We had finished dinner last night and Mister was working on his fantasy football team. I fixed Lamb a small ice cream cone--with a hidden pool of strawberry sauce inside--and she asked if we had time to go to the park after she finished the cone. It was getting a little late so I said perhaps not today.
But I quickly reversed myself, and told her we could go. In an age when there are so many reasons for kids to play indoors, why refuse a request to get outdoors?
Lamb has a bag of stuff she likes to take to the park: a carrot trooper (what she calls her bunny paratrooper from Easter), Nerf gun, football, binoculars, telescope, and periscope. And a water bottle. She's ready to hunt bears, it seems.
She likes to swing and have me perform the Underdog maneuver (I pull back Lamb on the swing and then run forward, pushing her up as I then run forward under the swing and out of the way to get the swinging up high quickly).
One thing about the park is that Lamb likes to chat while we are there. I sat on the swing next to her, swinging slowly. And Lamb tells me this and that. Nothing big. Just small talk between dad and daughter. Observations. Questions.

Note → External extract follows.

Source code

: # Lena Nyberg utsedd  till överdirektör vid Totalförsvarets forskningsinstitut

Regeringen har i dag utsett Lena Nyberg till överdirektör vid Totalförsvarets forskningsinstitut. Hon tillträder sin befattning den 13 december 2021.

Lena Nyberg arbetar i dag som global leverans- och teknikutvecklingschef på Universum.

Stories of games.
I'm not even sure how this started, but at one point as she's swinging by, she says to me, with a grin on her face:
Well, I guess you're my dad.
Pause as she swings by me.
And I guess you're a good one.
[begin collective "awww" now]
Well isn't that just the best endorsement you can get?
So I said to her:
Well, I guess you're my daughter.
And I know you're a good one.
I'm a lucky dad to have two great kids.
And I almost missed that moment because it was getting a bit late and I didn't really feel like going outside to play. I guess I made the right call.